Re: [PATCH 2/3] cryptodisk: Add --header option to cryptomount to support detached headers

[Glenn Washburn]

On Sun, 15 May 2022 18:47:47 +0200
Patrick Steinhardt <ps@pks.im> wrote:

> On Tue, May 10, 2022 at 11:53:08PM -0500, Glenn Washburn wrote:
> > Add a --header (short -H) option to cryptomount which takes a file argument.
> > Using the improved read hook, setup a read hook on the source device which
> > will read from the given header file during the scan and recovery cryptodisk
> > backend functions. This makes supporting detached headers transparent to the
> > backend, so long as the attached header is located at the start of the
> > source disk. This is not the case for GELI volumes, which have the header at
> > the end of the volume.
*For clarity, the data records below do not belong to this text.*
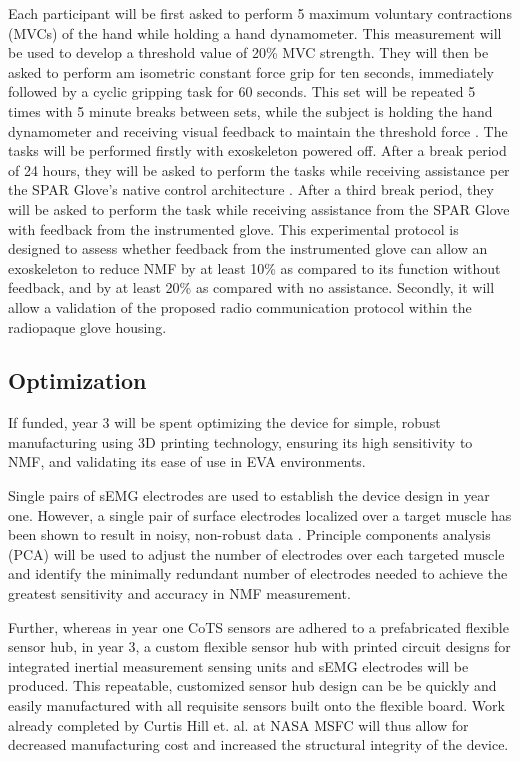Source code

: \documentclass{article}
\begin{document}


Each participant will be first asked to perform 5 maximum voluntary contractions (MVCs) of the hand while holding a hand dynamometer. This measurement will be used to develop a threshold value of 20\% MVC strength. They will then be asked to perform am isometric constant force grip for ten seconds, immediately followed by a cyclic gripping task for 60 seconds. This set will be repeated 5 times with 5 minute breaks between sets, while the subject is holding the hand dynamometer and receiving visual feedback to maintain the threshold force \cite{Madden2017TheIO}. The tasks will be performed firstly with exoskeleton powered off. After a break period of 24 hours, they will be asked to perform the tasks while receiving assistance per the SPAR Glove's native control architecture \cite{Rose2019HybridRH}. After a third break period, they will be asked to perform the task while receiving assistance from the SPAR Glove with feedback from the instrumented glove. This experimental protocol is designed to assess whether feedback from the instrumented glove can allow an exoskeleton to reduce NMF by at least 10\% as compared to its function without feedback, and by at least 20\% as compared with no assistance. Secondly, it will allow a validation of the proposed radio communication protocol within the radiopaque glove housing.

\subsection{Optimization} If funded, year 3 will be spent optimizing the device for simple, robust manufacturing using 3D printing technology, ensuring its high sensitivity to NMF, and validating its ease of use in EVA environments.

Single pairs of sEMG electrodes are used to establish the device design in year one. However, a single pair of surface electrodes localized over a target muscle has been shown to result in noisy, non-robust data \cite{Min2018ElectromyogramRU}. Principle components analysis (PCA) will be used to adjust the number of electrodes over each targeted muscle and identify the minimally redundant number of electrodes needed to achieve the greatest sensitivity and accuracy in NMF measurement.

Further, whereas in year one CoTS sensors are adhered to a prefabricated flexible sensor hub, in year 3, a custom flexible sensor hub with printed circuit designs for integrated inertial measurement sensing units and sEMG electrodes will be produced. This repeatable, customized sensor hub design can be be quickly and easily manufactured \cite{CurtisHillFlexible2020} with all requisite sensors built onto the flexible board. Work already completed by Curtis Hill et. al. at NASA MSFC \cite{CurtisHillFlexible2020} will thus allow for decreased manufacturing cost and increased the structural integrity of the device. 
\end{document}
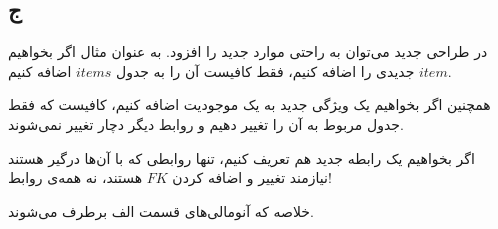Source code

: \subsection*{ج}

در طراحی جدید می‌توان به راحتی موارد جدید را افزود. به عنوان مثال اگر بخواهیم $item$ جدیدی را اضافه کنیم، فقط کافیست آن را به جدول $items$ اضافه کنیم.

همچنین اگر بخواهیم یک ویژگی جدید به یک موجودیت اضافه کنیم، کافیست که فقط جدول مربوط به آن را تغییر دهیم و روابط دیگر دچار تغییر نمی‌شوند.

اگر بخواهیم یک رابطه جدید هم تعریف کنیم، تنها روابطی که با آن‌ها درگیر هستند نیازمند تغییر و اضافه کردن 
$FK$
هستند، نه همه‌ی روابط!

خلاصه که آنومالی‌های قسمت الف برطرف می‌شوند.








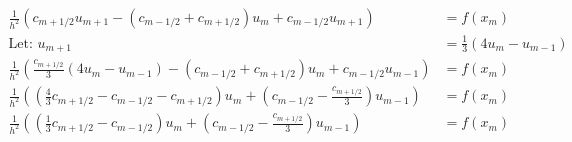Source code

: \documentclass[]{article}
\begin{document}
        \begin{align*}\tag{1.a.4}\label{eqn:1.a.4}
            \frac{1}{h^2}\left(
                    c_{m + 1/2}u_{m + 1}
                    -
                    (c_{m - 1/2} + c_{m + 1/2})u_m + 
                    c_{m - 1/2}u_{m + 1}
                \right) &= f(x_m)
            \\
            \text{Let: }u_{m + 1} &= \frac{1}{3}(4u_m - u_{m - 1})
            \\
            \frac{1}{h^2}\left(
                \frac{c_{m + 1/2}}{3}(4u_m - u_{m - 1}) - 
                (c_{m - 1/2}+ c_{m + 1/2})u_m + 
                c_{m - 1/2}u_{m - 1}
            \right) &= f(x_m)
            \\
            \frac{1}{h^2}\left(
                \left(
                    \frac{4}{3}c_{m + 1/2} - c_{m - 1/2} - 
                    c_{m + 1/2}
                \right)u_m + 
                \left(
                    c_{m - 1/2} - \frac{c_{m + 1/2}}{3}
                \right)u_{m - 1}
            \right) &= f(x_m)
            \\
            \frac{1}{h^2}\left(
                \left(
                    \frac{1}{3}c_{m + 1/2} - c_{m - 1/2}
                \right)u_m + 
                \left(
                    c_{m - 1/2} - \frac{c_{m + 1/2}}{3}
                \right)u_{m - 1}
            \right) &= f(x_m)
        \end{align*}
\end{document}
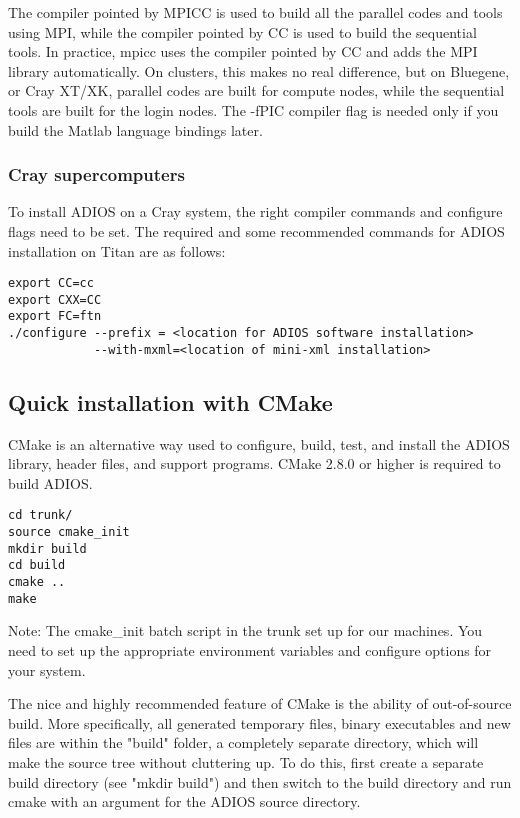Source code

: The compiler pointed by MPICC is used to build all the parallel codes and tools
using MPI, while the compiler pointed by CC is used to build the sequential tools.
In practice, mpicc uses the compiler pointed by CC and adds the MPI library automatically.
On clusters, this makes no real difference, but on Bluegene, or Cray XT/XK, parallel
codes are built for compute nodes, while the sequential tools are built for the
login nodes. The -fPIC compiler flag is needed only if you build the
Matlab language bindings later.


\subsubsection{Cray supercomputers}

To install ADIOS on a Cray system, the right compiler commands and configure flags
need to be set. The required and some recommended commands for ADIOS installation on
Titan are as follows:

\begin{lstlisting}
export CC=cc
export CXX=CC
export FC=ftn
./configure --prefix = <location for ADIOS software installation>
            --with-mxml=<location of mini-xml installation>
\end{lstlisting}

\subsection{Quick installation with CMake}

CMake is an alternative way used to configure, build, test, and install the ADIOS library,
header files, and support programs. CMake 2.8.0 or higher is required to build ADIOS.

\begin{lstlisting}
cd trunk/
source cmake_init
mkdir build
cd build
cmake ..
make
\end{lstlisting}

Note: The cmake\_init batch script in the trunk set up for our machines. You need to
set up the appropriate environment variables and configure options for your system.

The nice and highly recommended feature of CMake is the ability of out-of-source build.
More specifically, all generated temporary files, binary executables and new files are within
the "build" folder, a completely separate directory, which will make the source tree without cluttering up. To do this,
first create a separate build directory (see "mkdir build")
and then switch to the build directory and run cmake with an argument for the ADIOS source directory.

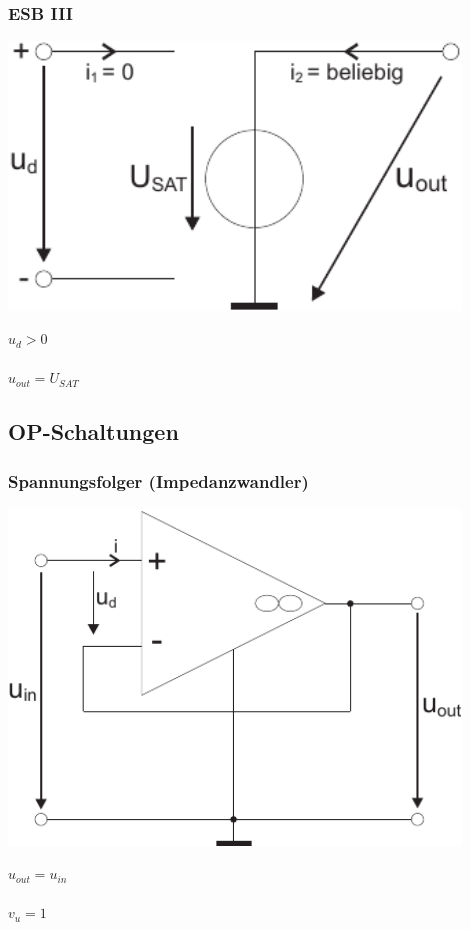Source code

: \documentclass[a4paper,twocolumn,10pt]{article}
\begin{document}
\subsubsection*{ESB III}
\begin{minipage}[b]{0.3\textwidth}
\includegraphics[width=0.9\textwidth]{img/OP_ESBIII}
\end{minipage}
\hfill
\begin{minipage}[b]{0.16\textwidth}
$u_d>0$\\\\
$u_{out}=U_{SAT}$
\end{minipage}

\subsection*{OP-Schaltungen}
\subsubsection*{Spannungsfolger (Impedanzwandler)}
\begin{minipage}[b]{0.3\textwidth}
\includegraphics[width=0.9\textwidth]{img/OP_SF}
\end{minipage}
\hfill
\begin{minipage}[b]{0.16\textwidth}
$u_{out}=u_{in}$\\\\
$v_u=1$
\end{minipage}
\end{document}

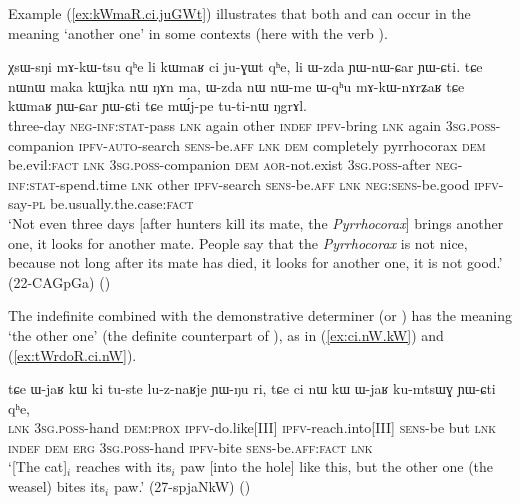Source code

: Example (\ref{ex:kWmaR.ci.juGWt}) illustrates that both  and  can occur in the meaning `another one' in some contexts (here with the verb ).

 \begin{exe}
\ex \label{ex:kWmaR.ci.juGWt}
\gll  χsɯ-sŋi mɤ-kɯ-tsu qʰe li kɯmaʁ ci ju-ɣɯt qʰe, li ɯ-zda ɲɯ-nɯ-ɕar ɲɯ-ɕti. tɕe nɯnɯ maka kɯjka nɯ ŋɤn ma, ɯ-zda nɯ nɯ-me ɯ-qʰu mɤ-kɯ-nɤrʑaʁ tɕe kɯmaʁ ɲɯ-ɕar ɲɯ-ɕti tɕe mɯ́j-pe tu-ti-nɯ ŋgrɤl. \\
three-day \textsc{neg}-\textsc{inf}:\textsc{stat}-pass \textsc{lnk} again other \textsc{indef} \textsc{ipfv}-bring \textsc{lnk} again \textsc{3sg}.\textsc{poss}-companion \textsc{ipfv}-\textsc{auto}-search \textsc{sens}-be.\textsc{aff} \textsc{lnk} \textsc{dem} completely pyrrhocorax \textsc{dem} be.evil:\textsc{fact} \textsc{lnk} \textsc{3sg}.\textsc{poss}-companion \textsc{dem}  \textsc{aor}-not.exist \textsc{3sg}.\textsc{poss}-after \textsc{neg}-\textsc{inf}:\textsc{stat}-spend.time \textsc{lnk} other \textsc{ipfv}-search \textsc{sens}-be.\textsc{aff} \textsc{lnk} \textsc{neg}:\textsc{sens}-be.good \textsc{ipfv}-say-\textsc{pl} be.usually.the.case:\textsc{fact} \\
\glt `Not even three days [after hunters kill its mate, the \textit{Pyrrhocorax}] brings another one, it looks for another mate. People say that the \textit{Pyrrhocorax} is not nice, because not long after its mate has died, it looks for another one, it is not good.' (22-CAGpGa) ()
\end{exe}

The indefinite  combined with the demonstrative determiner  (or ) has the meaning `the other one' (the definite counterpart of ), as in (\ref{ex:ci.nW.kW}) and (\ref{ex:tWrdoR.ci.nW}).

\begin{exe}
\ex \label{ex:ci.nW.kW}
 \gll tɕe ɯ-jaʁ kɯ ki tu-ste lu-z-naʁje ɲɯ-ŋu ri, tɕe ci nɯ kɯ ɯ-jaʁ ku-mtsɯɣ ɲɯ-ɕti qʰe, \\
 \textsc{lnk} \textsc{3sg}.\textsc{poss}-hand \textsc{dem}:\textsc{prox} \textsc{ipfv}-do.like[III]  \textsc{ipfv}-reach.into[III] \textsc{sens}-be but \textsc{lnk} \textsc{indef} \textsc{dem} \textsc{erg} \textsc{3sg}.\textsc{poss}-hand  \textsc{ipfv}-bite \textsc{sens}-be.\textsc{aff}:\textsc{fact} \textsc{lnk} \\
\glt `[The cat]$_i$ reaches with its$_i$ paw [into the hole] like this, but the other one (the weasel) bites its$_i$ paw.' (27-spjaNkW)
()
\end{exe}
So GELI will return an error if a detached header is
> > specified.
> > 
> > Signed-off-by: Glenn Washburn <development@efficientek.com>
> > ---
> >  grub-core/disk/cryptodisk.c | 68 ++++++++++++++++++++++++++++++++++++-
> >  grub-core/disk/geli.c       |  4 +++
> >  include/grub/cryptodisk.h   |  2 ++
> >  include/grub/file.h         |  2 ++
> >  4 files changed, 75 insertions(+), 1 deletion(-)
> > 
> > diff --git a/grub-core/disk/cryptodisk.c b/grub-core/disk/cryptodisk.c
> > index 19af4fa49..4307b723b 100644
> > --- a/grub-core/disk/cryptodisk.c
> > +++ b/grub-core/disk/cryptodisk.c
> > @@ -45,9 +45,18 @@ static const struct grub_arg_option options[] =
> >      {"key-file", 'k', 0, N_("Key file"), 0, ARG_TYPE_STRING},
> >      {"keyfile-offset", 'O', 0, N_("Key file offset (bytes)"), 0, 
> > ARG_TYPE_INT},
> >      {"keyfile-size", 'S', 0, N_("Key file data size (bytes)"), 0, 
> > ARG_TYPE_INT},
> > +    {"header", 'H', 0, N_("Read header from file"), 0, ARG_TYPE_STRING},
> >      {0, 0, 0, 0, 0, 0}
> >    };
> >  
> > +struct cryptodisk_read_hook_ctx
> > +{
> > +  grub_disk_read_hook_t prev_read_hook;
> > +  void *prev_read_hook_data;
> > +  grub_file_t hdr_file;
> > +};
> > +typedef struct cryptodisk_read_hook_ctx *cryptodisk_read_hook_ctx_t;
> > +
> >  /* Our irreducible polynom is x^128+x^7+x^2+x+1. Lowest byte of it is:  */
> >  #define GF_POLYNOM 0x87
> >  static inline int GF_PER_SECTOR (const struct grub_cryptodisk *dev)
> > @@ -993,6 +1002,31 @@ cryptodisk_close (grub_cryptodisk_t dev)
> >    grub_free (dev);
> >  }
> >  
> > +static grub_err_t
> > +cryptodisk_read_hook (grub_disk_addr_t sector, unsigned offset,
> > +                 unsigned length, char *buf, void *data)
> > +{
> > +  grub_err_t ret = GRUB_ERR_NONE;
> > +  cryptodisk_read_hook_ctx_t ctx = data;
> > +
> > +  if (ctx->hdr_file == NULL)
> > +    return GRUB_ERR_NONE;
> 
> If you intend to keep support for `prev_read_hook`, then this case
> should likely also execute it, shouldn't it?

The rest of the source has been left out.